▶ [Task goal]: Go through the entries and copy every line that has the string "projects" in it.

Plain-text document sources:
◇ ◇ ◇
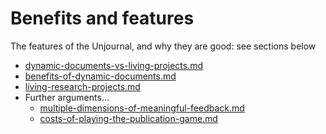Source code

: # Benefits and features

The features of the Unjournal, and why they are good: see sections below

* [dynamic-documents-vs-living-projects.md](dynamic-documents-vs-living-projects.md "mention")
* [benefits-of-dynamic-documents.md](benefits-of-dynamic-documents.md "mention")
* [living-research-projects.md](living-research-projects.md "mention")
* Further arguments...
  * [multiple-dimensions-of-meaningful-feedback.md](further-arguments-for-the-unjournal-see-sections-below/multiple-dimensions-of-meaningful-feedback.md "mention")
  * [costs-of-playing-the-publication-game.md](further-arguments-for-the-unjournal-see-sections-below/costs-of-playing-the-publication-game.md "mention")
◇ ◇ ◇
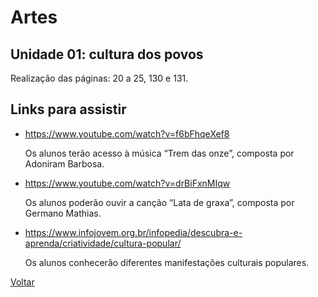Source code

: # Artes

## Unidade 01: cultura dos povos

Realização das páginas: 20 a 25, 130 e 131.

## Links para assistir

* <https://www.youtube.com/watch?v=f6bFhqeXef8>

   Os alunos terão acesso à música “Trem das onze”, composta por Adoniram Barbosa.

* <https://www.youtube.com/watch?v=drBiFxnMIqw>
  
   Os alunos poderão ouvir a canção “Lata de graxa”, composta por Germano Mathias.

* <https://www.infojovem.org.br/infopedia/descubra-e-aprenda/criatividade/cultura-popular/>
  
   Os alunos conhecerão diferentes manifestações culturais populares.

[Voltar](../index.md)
◇ ◇ ◇
▶ [Result of the task]:
* [dynamic-documents-vs-living-projects.md](dynamic-documents-vs-living-projects.md "mention")
* [living-research-projects.md](living-research-projects.md "mention")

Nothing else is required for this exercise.